In the last couple of classes, we have discussed the t test. Let’s recall that the test statistic \[ T = \frac{\overline{X} - \mu}{S/{\sqrt{n}}} \] is \(t_{n-1}\), provided that \(X_1,\ldots, X_n\) are iid normal random variables with mean \(\mu\).

The Central Limit Theorem tells us that if we take a large sample \(n\), then \(\overline{X}\) will be approximately normal, and the test statistic \(T\) described above will be approximately normal (and approximately \(t_{n-1}\) because for large \(n\) those are approximately the same). What CLT doesn’t tell us is how big \(n\) needs to be in order for \(T\) to be reasonably well approximated by \(t_{n-1}\).

There are three properties of the underlying distribution that we will study with respect to this question:

  1. skewness
  2. heavy tail
  3. outliers

Skewness

Let’s start by giving an example. A \(\chi^2\) rv is skew. Let’s look at its pdf:

x <- seq(0,10,.01)
plot(x,dchisq(x,3), type = "l")

Notice that, wherever the median is, the distribution doesn’t look the same to the left and to the right of that point. Moderate skewness of this type can affect the accuracy of confidence intervals and moderate \(p\)-values for sample sizes in the 30-100 range, and it can affect \(p\)-values in the \(10^{-5}\) range even for quite large samples. Let’s do some simulations.
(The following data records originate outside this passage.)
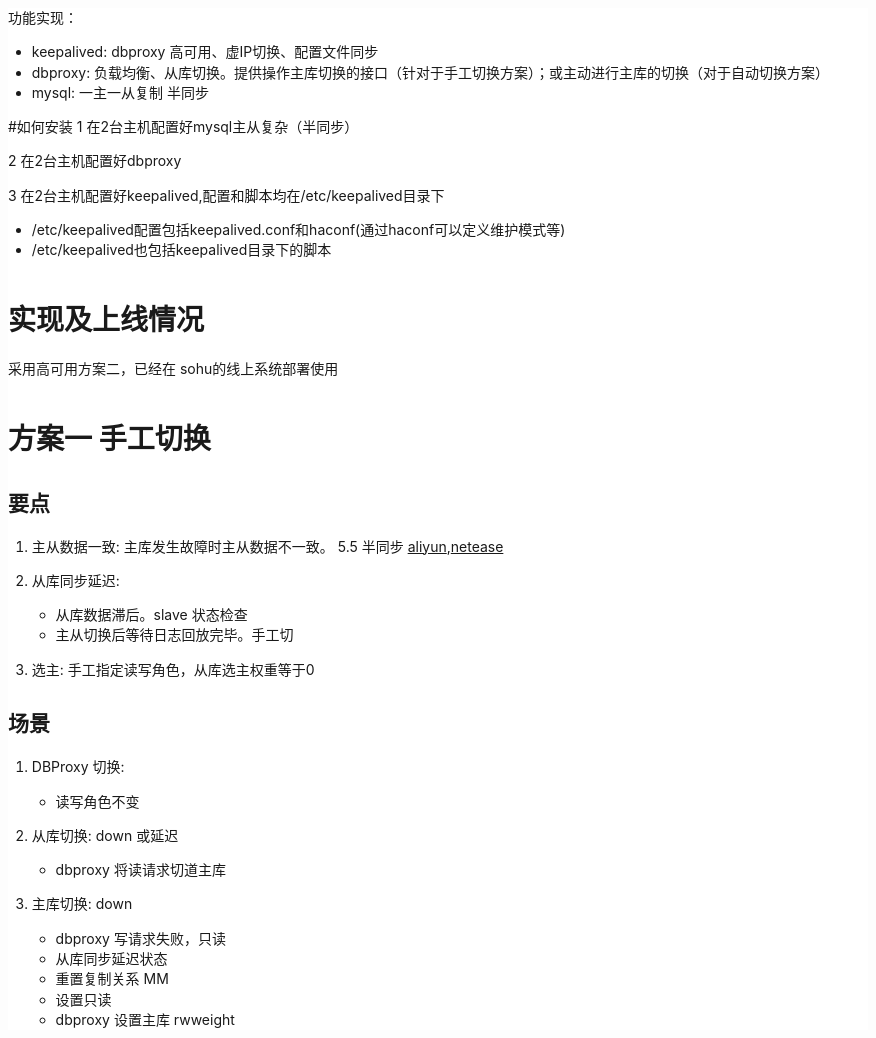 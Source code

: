 
功能实现：

* keepalived: dbproxy 高可用、虚IP切换、配置文件同步
* dbproxy: 负载均衡、从库切换。提供操作主库切换的接口（针对于手工切换方案）；或主动进行主库的切换（对于自动切换方案）
* mysql: 一主一从复制 半同步

#如何安装
1 在2台主机配置好mysql主从复杂（半同步）

2 在2台主机配置好dbproxy

3 在2台主机配置好keepalived,配置和脚本均在/etc/keepalived目录下

   * /etc/keepalived配置包括keepalived.conf和haconf(通过haconf可以定义维护模式等)
   * /etc/keepalived也包括keepalived目录下的脚本

# 实现及上线情况

采用高可用方案二，已经在 sohu的线上系统部署使用


# 方案一 手工切换



## 要点

1. 主从数据一致: 主库发生故障时主从数据不一致。 5.5 半同步
[aliyun](http://help.aliyun.com/view/11108238_13440406.html),[netease](http://blog.csdn.net/jiao_fuyou/article/details/16899107)


2. 从库同步延迟:
    * 从库数据滞后。slave 状态检查
    * 主从切换后等待日志回放完毕。手工切


3. 选主: 手工指定读写角色，从库选主权重等于0



## 场景

1. DBProxy 切换:
    * 读写角色不变


2. 从库切换: down 或延迟
    * dbproxy 将读请求切道主库


3. 主库切换: down
    * dbproxy 写请求失败，只读
    * 从库同步延迟状态
    * 重置复制关系 MM
    * 设置只读
    * dbproxy 设置主库 rwweight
I know that the mean of a \(\chisq\) random variable with 3 degrees of freedom is 3. Let’s consider a hypothesis test of \(H_0: \mu = 3\) vs \(H_a: \mu\not= 3\). If t.test is working correctly, the probability of getting a \(p\)-value less \(p\) should be \(p\). That’s how \(p\)-values work. Let’s simulate for a sample size of 20 and \(p = .1\).

pvals <- replicate(10000,t.test(rchisq(20,3),mu = 3)$p.value)
sum(pvals < .1)
## [1] 1202
#Better: sum(replicate(10000,t.test(rchisq(20,3),mu = 3)$p.value) < .1)

Not too bad. I see that I am rejecting \(H_0\) 12.02% of the time, rather than 10% of the time.

(Aside: I have switched to using implicit loops to do these simulations. If you prefer, you can still do all of the simulations on this page with for loops:

succ <- 0
trials <- 1000
for(i in 1:trials) {
  if(t.test(rchisq(20,3),mu = 3)$p.value < .1) succ <- succ + 1
}
(succ/trials) #Looking to see whether it is close to .1
## [1] 0.128

End of Aside.)

What about \(p = .05\)?

pvals <- replicate(10000,t.test(rchisq(20,3),mu = 3)$p.value)
sum(pvals < .05)
## [1] 699
#Better: sum(replicate(10000,t.test(rchisq(20,3),mu = 3)$p.value) < .05)

Here we see that the error is almost 50% more than how the test is designed to work. And with \(p = .001\):

pvals <- replicate(10000,t.test(rchisq(20,3),mu = 3)$p.value)
sum(pvals < .001)
## [1] 75

While I hesitate to put too much faith in this, we did obtain 75 false rejections of \(H_0\), when the test is designed to yield only 10! This type of behavior is typical for positive skewed rv’s such as chi-squared and exponential, for \(p = .05\), \(n = 30-50\) is often large enough to be more or less accurate. For \(p = .01\), we often need more like \(n = 100\). And as \(p\) gets smaller, we need more and more samples to make the test work close to how it was designed.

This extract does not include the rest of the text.